I've been deep in hibernation this week- nursing myself through a nasty cold with hot toddies, Sudafed (accompanied by an arsenal of oatmeal and brewer's yeast and vast lakes of water to preserve my milk supply,) and soup. The weather has only added to my insulated feeling. We had a pretty serious snow- maybe five inches, which is great for our area in these days of global warming. Molly caught a bit of the cold, but seems much more comfortable than I was at the worst.
Tomorrow I'm planning to emerge from my coccoon to tend to grocery shopping and a serious housecleaning. This house is driving me insane. Chaos has taken up permanent residence and I must drive Her out.
Bu is joining me in a renaissance mood lately. We are reinventing our attitudes and healing the fragmented craziness of our lives. We cemented our commitment to change by buying a copy of The Secret DVD. I feel a little flaky jumping on board the self-help machine after getting giddy seeing these guys on Oprah, but that's totally what happened. I'm more excited that Bu and I got hyped about the same idea that I about the actual idea I think. It just seems like a good dose of positivity and a good reminder of how important thinking purposefully is. I really think one's focus creates one's reality (if that's not a direct Jedi quote it's close, lol) but I don't live that way, and I need to. We need to. So, I'll post after viewing the DVD to see if I'm as excited as I imagine I'll be. There's probably a whole post in me somewhere about my desire for self improvement. Hence the "evolution..." tagline.

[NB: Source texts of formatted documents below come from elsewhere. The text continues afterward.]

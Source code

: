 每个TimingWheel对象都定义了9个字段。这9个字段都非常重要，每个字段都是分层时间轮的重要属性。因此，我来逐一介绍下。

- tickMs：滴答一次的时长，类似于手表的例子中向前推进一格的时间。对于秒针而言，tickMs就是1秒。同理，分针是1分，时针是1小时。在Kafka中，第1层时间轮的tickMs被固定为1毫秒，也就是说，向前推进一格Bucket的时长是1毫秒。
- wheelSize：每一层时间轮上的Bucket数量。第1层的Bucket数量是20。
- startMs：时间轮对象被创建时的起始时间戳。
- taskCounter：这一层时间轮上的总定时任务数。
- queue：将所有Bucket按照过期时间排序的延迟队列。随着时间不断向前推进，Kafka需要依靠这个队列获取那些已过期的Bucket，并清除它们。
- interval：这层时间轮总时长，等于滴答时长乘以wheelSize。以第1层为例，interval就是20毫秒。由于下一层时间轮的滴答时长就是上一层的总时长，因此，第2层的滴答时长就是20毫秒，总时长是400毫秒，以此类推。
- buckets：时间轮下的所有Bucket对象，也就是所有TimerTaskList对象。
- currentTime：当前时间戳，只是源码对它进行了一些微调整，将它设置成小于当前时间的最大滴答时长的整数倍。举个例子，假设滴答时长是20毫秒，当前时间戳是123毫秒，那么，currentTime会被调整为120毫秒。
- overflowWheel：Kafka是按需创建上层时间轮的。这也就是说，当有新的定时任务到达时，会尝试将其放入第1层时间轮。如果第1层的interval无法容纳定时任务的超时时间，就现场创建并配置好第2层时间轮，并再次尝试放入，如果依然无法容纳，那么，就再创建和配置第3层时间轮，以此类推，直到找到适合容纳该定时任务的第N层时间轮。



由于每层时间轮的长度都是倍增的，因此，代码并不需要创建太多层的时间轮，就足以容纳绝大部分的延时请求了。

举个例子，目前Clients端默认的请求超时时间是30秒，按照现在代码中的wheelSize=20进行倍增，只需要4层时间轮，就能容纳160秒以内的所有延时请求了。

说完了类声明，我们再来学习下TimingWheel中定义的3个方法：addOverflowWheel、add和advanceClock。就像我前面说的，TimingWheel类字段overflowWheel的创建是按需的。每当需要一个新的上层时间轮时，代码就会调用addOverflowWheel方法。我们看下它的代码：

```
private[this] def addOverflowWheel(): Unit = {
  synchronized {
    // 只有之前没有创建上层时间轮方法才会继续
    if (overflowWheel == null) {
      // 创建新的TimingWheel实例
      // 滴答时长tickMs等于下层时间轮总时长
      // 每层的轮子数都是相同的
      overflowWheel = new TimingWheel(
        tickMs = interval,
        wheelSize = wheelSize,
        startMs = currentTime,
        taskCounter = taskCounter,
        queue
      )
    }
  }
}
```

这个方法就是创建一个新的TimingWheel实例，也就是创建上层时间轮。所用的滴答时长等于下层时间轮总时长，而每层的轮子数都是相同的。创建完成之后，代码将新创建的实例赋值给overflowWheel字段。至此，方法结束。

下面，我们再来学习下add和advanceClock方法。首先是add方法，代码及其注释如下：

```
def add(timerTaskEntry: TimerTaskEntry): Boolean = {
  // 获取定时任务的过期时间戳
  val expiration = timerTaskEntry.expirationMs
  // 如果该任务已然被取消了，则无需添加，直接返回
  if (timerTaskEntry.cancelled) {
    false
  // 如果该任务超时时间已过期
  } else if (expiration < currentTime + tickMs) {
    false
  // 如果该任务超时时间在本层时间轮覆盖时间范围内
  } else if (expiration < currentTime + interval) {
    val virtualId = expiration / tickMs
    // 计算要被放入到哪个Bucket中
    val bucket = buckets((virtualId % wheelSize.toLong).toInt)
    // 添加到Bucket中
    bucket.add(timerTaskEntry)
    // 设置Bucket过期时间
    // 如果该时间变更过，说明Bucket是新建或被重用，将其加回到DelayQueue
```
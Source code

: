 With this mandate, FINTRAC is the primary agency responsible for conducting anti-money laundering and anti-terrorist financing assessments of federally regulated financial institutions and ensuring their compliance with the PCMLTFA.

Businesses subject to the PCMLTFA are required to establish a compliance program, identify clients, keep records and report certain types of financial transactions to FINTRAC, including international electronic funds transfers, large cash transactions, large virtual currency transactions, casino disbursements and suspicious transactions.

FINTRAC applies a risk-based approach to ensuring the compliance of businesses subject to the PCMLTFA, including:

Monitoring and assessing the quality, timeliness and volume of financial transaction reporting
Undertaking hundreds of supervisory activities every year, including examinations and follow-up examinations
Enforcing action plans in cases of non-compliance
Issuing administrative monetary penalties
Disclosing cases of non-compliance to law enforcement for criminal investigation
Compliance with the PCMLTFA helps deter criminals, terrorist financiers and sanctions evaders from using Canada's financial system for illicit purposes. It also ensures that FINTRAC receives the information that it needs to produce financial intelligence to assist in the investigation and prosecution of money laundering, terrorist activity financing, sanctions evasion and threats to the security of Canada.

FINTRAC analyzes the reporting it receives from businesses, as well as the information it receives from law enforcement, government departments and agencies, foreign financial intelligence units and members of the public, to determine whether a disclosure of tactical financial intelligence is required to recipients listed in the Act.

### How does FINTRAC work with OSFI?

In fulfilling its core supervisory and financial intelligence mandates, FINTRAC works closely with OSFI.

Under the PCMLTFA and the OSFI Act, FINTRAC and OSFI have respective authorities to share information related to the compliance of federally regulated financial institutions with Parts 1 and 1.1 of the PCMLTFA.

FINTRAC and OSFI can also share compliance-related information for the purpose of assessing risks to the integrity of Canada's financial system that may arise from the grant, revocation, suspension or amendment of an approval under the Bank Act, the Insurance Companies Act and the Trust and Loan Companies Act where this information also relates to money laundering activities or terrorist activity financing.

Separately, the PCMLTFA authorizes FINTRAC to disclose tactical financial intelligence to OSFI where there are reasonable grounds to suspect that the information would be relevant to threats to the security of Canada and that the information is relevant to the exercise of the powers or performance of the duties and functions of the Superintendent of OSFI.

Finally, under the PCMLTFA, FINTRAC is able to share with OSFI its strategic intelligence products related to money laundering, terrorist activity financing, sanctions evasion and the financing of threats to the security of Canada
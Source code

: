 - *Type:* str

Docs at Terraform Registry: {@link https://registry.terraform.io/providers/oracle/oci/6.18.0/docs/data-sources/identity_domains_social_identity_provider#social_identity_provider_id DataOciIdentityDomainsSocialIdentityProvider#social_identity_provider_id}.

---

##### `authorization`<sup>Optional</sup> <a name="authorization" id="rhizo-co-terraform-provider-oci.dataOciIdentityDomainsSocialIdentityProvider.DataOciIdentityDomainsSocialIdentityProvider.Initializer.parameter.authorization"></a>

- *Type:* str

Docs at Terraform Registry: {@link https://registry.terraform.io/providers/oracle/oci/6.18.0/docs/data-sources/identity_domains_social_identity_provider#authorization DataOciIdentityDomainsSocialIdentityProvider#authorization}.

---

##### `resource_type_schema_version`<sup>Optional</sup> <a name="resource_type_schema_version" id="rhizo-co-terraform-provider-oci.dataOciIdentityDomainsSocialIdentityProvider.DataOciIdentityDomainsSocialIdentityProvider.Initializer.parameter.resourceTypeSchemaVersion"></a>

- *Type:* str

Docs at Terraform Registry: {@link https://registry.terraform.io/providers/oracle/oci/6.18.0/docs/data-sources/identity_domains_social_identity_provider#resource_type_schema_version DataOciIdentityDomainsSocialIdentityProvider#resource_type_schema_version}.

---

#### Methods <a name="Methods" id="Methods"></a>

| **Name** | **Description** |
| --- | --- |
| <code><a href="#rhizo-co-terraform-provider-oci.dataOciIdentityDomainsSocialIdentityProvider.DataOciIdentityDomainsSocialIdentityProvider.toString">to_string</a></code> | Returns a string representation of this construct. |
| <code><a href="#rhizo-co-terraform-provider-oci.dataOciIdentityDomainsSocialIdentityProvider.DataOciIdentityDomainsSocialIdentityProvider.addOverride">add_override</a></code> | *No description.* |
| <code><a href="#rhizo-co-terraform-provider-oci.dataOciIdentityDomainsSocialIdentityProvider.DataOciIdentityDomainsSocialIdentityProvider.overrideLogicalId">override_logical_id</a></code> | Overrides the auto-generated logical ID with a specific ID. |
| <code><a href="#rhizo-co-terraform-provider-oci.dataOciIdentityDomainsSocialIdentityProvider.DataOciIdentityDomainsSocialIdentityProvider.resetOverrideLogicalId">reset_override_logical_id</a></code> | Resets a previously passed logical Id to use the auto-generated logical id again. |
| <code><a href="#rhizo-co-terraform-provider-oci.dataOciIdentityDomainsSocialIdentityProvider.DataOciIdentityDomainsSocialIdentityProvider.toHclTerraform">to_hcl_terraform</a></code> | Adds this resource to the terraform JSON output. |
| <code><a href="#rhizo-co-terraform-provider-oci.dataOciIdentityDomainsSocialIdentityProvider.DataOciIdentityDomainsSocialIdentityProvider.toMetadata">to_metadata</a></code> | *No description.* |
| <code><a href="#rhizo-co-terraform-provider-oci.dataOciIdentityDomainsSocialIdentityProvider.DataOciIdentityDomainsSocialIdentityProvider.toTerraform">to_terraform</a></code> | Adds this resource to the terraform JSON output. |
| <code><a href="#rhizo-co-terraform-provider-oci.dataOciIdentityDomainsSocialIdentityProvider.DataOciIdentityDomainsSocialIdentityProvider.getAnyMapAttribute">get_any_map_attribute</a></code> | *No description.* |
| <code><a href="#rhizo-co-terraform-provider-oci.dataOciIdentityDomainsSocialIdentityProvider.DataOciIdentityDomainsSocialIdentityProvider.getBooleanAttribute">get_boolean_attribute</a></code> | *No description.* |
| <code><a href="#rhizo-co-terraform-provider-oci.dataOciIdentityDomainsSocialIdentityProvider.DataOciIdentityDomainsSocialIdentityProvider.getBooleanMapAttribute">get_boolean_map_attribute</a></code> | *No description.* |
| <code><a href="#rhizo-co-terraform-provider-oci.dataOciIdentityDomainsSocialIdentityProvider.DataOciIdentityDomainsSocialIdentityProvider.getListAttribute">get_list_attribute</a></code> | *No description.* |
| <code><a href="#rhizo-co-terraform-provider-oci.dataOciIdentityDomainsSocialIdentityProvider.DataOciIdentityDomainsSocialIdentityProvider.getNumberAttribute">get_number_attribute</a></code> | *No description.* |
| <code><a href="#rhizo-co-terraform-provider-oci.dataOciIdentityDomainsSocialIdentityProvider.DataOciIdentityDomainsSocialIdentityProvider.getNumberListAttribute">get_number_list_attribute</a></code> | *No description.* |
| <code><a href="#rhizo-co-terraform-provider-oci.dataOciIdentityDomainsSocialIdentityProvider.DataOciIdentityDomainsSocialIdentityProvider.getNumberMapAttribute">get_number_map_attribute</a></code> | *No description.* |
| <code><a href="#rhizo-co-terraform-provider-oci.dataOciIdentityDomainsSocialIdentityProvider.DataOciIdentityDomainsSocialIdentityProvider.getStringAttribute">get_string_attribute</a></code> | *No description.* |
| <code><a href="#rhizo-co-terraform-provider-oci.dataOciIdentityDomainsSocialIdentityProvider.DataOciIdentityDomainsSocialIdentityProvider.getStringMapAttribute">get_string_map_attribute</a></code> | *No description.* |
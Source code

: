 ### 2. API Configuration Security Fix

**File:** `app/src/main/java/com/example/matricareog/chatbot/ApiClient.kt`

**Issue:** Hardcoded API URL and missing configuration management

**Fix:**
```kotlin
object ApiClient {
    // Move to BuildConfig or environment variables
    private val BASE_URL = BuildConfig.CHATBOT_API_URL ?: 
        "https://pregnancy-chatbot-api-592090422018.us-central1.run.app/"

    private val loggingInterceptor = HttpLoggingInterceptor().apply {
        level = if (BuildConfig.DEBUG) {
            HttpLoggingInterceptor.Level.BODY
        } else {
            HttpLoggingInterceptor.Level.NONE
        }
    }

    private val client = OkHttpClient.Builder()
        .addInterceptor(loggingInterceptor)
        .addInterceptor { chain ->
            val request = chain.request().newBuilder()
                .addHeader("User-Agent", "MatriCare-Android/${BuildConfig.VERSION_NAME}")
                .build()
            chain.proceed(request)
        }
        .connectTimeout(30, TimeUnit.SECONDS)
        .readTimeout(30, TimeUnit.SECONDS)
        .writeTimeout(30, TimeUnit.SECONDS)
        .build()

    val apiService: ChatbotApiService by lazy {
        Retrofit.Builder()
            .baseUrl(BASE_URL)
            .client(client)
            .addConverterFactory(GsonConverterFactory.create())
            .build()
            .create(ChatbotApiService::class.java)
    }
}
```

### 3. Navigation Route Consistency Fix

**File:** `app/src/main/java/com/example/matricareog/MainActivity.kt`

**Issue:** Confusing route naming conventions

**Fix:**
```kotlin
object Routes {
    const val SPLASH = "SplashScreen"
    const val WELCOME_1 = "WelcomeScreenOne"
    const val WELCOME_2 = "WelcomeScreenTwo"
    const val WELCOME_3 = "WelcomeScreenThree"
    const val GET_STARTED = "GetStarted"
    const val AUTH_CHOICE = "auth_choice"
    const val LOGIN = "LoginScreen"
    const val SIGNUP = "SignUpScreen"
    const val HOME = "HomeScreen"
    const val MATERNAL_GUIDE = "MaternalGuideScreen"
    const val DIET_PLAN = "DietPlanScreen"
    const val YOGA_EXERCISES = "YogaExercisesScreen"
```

Map of my brain: hibernate --> cave--> womb --> da Vinci drawing --> my old digital sketch from when I was insane thinking I was pregnant and knowing I was but being terrified I wasn't for some unknown reason only explainable by the fact that I was indeed pregnant and my whole body was flooded with strange new hormones. I forgot until I found the file that I called it "My Own Red Place."
During the Great Hibernation of 2007, I read Life of Pi. It was fantastic. Molly was unphased by the passages I read to her, but then she's really more focused on learning to finger-feed herself, the strange technique of crawling she invented (on hands and one foot, dragging the other leg,) and practicing standing alone then thudding on her booty.